A LOWER-LEAGUE club boss called for protests today over the decision to scrap all FA Cup replays and warned the Premier League will “strangle” the pyramid without a strong independent regulator.

Replays have been abolished from the first round onwards from next season as part of a minimum six-year agreement between the FA and the Premier League.

The matches have long been a part of FA Cup tradition — with the first replayed final taking place in 1875 — and have in some cases been highly lucrative for lower-league clubs.

It has long been expected that the expansion of Uefa club competitions would lead to their abolition at least from the third-round stage, but Tranmere vice-chair Nicola Palios fears this move could be the thin end of the wedge.

“The FA and the Premier League have reached an agreement to suit themselves further at the expense of the rest of the football pyramid,” Palios posted on X.

“Bring on the regulator and make sure it has some teeth before the Premier League strangle the pyramid.

“Seven hundred and twenty-nine teams compete in the FA Cup. Why is its format being dictated by the Premier League who represent circa 3 per cent of them? Why were EFL clubs not given a say? Why is the EPL even dictating whether replays are allowed in rounds they don’t participate in? Protest is needed!”

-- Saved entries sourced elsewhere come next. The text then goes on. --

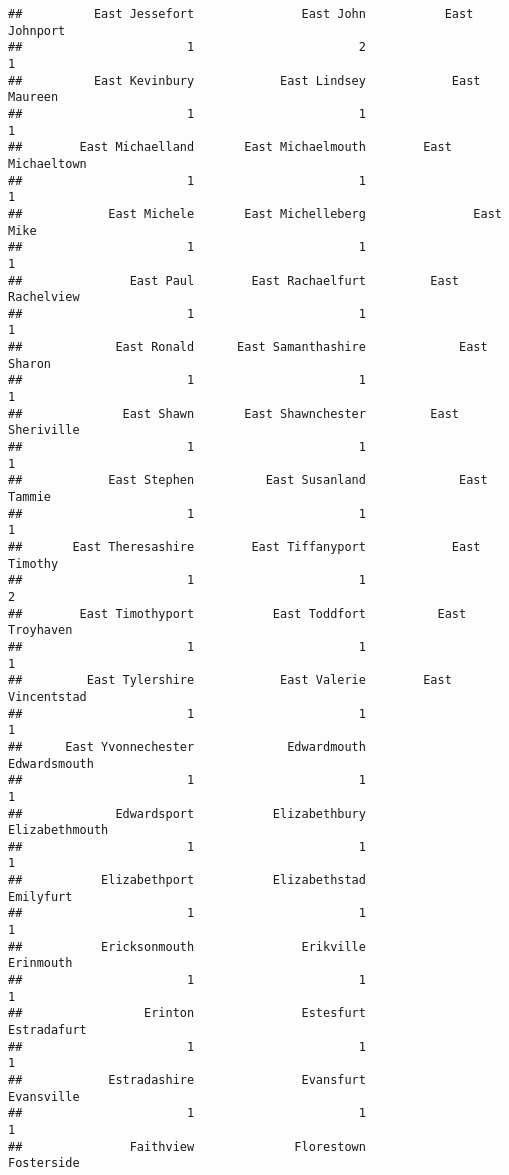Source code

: \documentclass[
]{article}
\begin{document}
\begin{verbatim}
##          East Jessefort               East John           East Johnport 
##                       1                       2                       1 
##          East Kevinbury            East Lindsey            East Maureen 
##                       1                       1                       1 
##        East Michaelland       East Michaelmouth        East Michaeltown 
##                       1                       1                       1 
##            East Michele       East Michelleberg               East Mike 
##                       1                       1                       1 
##               East Paul        East Rachaelfurt         East Rachelview 
##                       1                       1                       1 
##             East Ronald      East Samanthashire             East Sharon 
##                       1                       1                       1 
##              East Shawn       East Shawnchester         East Sheriville 
##                       1                       1                       1 
##            East Stephen          East Susanland             East Tammie 
##                       1                       1                       1 
##       East Theresashire        East Tiffanyport            East Timothy 
##                       1                       1                       2 
##        East Timothyport           East Toddfort          East Troyhaven 
##                       1                       1                       1 
##         East Tylershire            East Valerie        East Vincentstad 
##                       1                       1                       1 
##      East Yvonnechester             Edwardmouth            Edwardsmouth 
##                       1                       1                       1 
##             Edwardsport           Elizabethbury          Elizabethmouth 
##                       1                       1                       1 
##           Elizabethport           Elizabethstad               Emilyfurt 
##                       1                       1                       1 
##           Ericksonmouth               Erikville               Erinmouth 
##                       1                       1                       1 
##                 Erinton               Estesfurt             Estradafurt 
##                       1                       1                       1 
##            Estradashire               Evansfurt              Evansville 
##                       1                       1                       1 
##               Faithview              Florestown              Fosterside 

\end{verbatim}
\end{document}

Next season’s domestic calendar, including the changes to the FA Cup, have been approved by the FA’s Professional Game Board, which includes EFL representation.

The EFL has not yet commented on the matter.

The agreement also includes fifth-round ties reverting to a weekend slot, having been played in midweek for the last five seasons. The FA Cup final will also now be played on the penultimate weekend of the Premier League season.

FA chief executive Mark Bullingham insists the move, which will mean up to an extra £33 million for the pyramid, strengthens the FA Cup.

Accrington chairman Andy Holt wrote on X: “Why would the hapless FA scrap early-round replays that can be lucrative to minnows? A chance to change their financial fortunes? Against EFL clubs? I expect nothing less of Masters and co Premier League buying the game into a format that suits their needs.”

Niall Couper, the chief executive of the Fair Game football reform group, described the move as “short-sighted” and as “another nail in the coffin for the already crumbling football pyramid.”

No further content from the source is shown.